Many years ago, one of my bosses mentored a novel practical lesson. In order to learn and solve customer issues our whole company was asked to visit a customer factory and spend time with the operators. The idea was to learn the users’ experience first hand. Even though our company was a small-size business, it was still quite an impressive sight to see a long procession of cars arriving at the customer site to learn and observe. And it goes without being said that customer was more than impressed (albeit a little bit overwhelmed) to see our dedication. The customer was very appreciative and willingly shared their daily work experience with us. This helped us in designing a product which sold very well with this customer and others like them.
Explaining Ethnographic Research
In simple words Ethnographic research means to conduct your research/voice of customer surveys on-site together with the customer, living in their shoes and feeling the joys and pains of their work. No other form of customer survey comes closer in understanding customers issues and thereby generating better product requirements than to actually ‘camp out’ at a customer site. I also find this type of VoC is the closest method where both ‘product’ and ‘project‘ sides of the business come together. This as you can imagine leads to finding the best solution for a customer which ultimately leads to a better product design.
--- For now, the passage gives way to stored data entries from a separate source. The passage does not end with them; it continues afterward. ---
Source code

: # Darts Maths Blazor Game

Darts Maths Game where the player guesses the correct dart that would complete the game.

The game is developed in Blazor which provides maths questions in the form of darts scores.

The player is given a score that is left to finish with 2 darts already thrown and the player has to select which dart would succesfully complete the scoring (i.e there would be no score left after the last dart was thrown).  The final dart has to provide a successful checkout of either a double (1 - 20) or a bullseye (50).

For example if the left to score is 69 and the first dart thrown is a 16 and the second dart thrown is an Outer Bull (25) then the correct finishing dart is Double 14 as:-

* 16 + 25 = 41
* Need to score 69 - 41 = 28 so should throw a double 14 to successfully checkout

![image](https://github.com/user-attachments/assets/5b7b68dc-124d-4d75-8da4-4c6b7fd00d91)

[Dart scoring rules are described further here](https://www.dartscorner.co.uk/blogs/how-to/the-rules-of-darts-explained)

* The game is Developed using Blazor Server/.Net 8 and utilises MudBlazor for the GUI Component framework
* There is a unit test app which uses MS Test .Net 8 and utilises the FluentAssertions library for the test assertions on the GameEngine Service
I also want to go as far as by saying that better products are not designed by brainstorming in an office environment but by observing and ‘camping out’ with customers.
Who should conduct Ethnographic Research
While I don’t suggest involving whole company to do VoC, you must ideally bring a cross-functional team to the job. At the very least there should be both marketing and engineering representation as these two functions are sometimes the most divergent in their views of the World. This is important so that both functions get to hear the unfiltered views of the customer. If your project/product development budget allows then service and operations should also be involved with VoC exercise.
Are there any disadvantages to Ethnographic Research?
Yes. It is time consuming and often expensive to conduct. The quality of information gained also depends on how keen is the sense of observation of people conducting the survey. This method also depends on the type of product under development e.g.while gathering information from commercial or industrial places may be easier, it may not easier to camp out in somebody’s bedroom or kitchen – though in one of my career experiences, we did just that. One of our customers was complaining daily on how bad the range of our consumer wireless product was. A few of my colleagues then actually camped out at this customers’ home and found out the reason of low wireless range was ‘metal mesh’ work done in the walls of the house. Once the root cause was determined beyond doubt, the solution came easier. My point here is that though painful and may be expensive, the ‘camping out’ or ethnographic survey provides the most powerful insight into customer problems and hence the best solution and product development.
Next time if you have a choice of choosing between several methods of VoC surveys, choose the Ethnographic option. You won’t be disappointed with the benefits you’ll gain in solving customers issues and better product requirements.